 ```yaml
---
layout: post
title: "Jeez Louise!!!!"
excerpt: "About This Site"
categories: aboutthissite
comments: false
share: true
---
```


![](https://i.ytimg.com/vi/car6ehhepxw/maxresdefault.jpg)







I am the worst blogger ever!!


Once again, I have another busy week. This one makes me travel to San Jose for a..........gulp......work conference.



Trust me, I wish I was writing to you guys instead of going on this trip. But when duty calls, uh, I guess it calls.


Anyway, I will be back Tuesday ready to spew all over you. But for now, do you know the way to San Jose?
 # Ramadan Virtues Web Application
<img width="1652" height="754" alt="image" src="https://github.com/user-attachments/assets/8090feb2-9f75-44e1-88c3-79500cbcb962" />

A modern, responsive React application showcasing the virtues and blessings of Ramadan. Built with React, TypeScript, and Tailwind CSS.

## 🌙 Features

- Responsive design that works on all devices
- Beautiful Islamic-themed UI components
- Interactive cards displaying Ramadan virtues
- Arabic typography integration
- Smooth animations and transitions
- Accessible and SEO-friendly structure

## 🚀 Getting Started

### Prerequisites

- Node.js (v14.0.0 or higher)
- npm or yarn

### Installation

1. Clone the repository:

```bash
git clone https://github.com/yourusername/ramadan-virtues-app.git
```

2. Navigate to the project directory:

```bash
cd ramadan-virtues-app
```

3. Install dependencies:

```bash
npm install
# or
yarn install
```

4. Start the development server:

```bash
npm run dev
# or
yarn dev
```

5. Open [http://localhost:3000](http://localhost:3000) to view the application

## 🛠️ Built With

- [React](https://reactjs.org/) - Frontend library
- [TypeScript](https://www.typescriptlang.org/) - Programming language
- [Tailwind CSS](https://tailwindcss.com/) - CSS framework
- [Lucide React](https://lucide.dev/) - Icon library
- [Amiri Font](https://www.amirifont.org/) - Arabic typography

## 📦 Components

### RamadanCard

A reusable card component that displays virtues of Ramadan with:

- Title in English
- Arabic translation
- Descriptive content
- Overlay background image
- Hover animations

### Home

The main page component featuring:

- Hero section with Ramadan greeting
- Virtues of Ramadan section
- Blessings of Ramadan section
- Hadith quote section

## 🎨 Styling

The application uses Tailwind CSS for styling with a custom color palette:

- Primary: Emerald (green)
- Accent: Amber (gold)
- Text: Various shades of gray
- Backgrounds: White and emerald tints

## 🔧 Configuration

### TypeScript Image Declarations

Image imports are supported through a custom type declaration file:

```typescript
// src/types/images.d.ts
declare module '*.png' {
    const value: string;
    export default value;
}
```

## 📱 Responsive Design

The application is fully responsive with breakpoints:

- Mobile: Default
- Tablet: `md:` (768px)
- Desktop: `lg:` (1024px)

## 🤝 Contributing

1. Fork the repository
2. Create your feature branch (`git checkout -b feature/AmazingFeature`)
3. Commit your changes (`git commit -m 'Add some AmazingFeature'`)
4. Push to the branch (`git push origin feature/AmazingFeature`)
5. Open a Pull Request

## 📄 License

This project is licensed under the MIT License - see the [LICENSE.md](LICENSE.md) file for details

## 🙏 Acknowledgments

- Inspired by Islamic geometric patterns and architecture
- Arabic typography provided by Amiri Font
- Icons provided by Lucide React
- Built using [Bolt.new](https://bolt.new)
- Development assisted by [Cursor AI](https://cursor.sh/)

---*---

*THE TASK*:
Determine how many lines in the listing above hold the word "that", answering with the number only.

*WORKED SOLUTION*:
2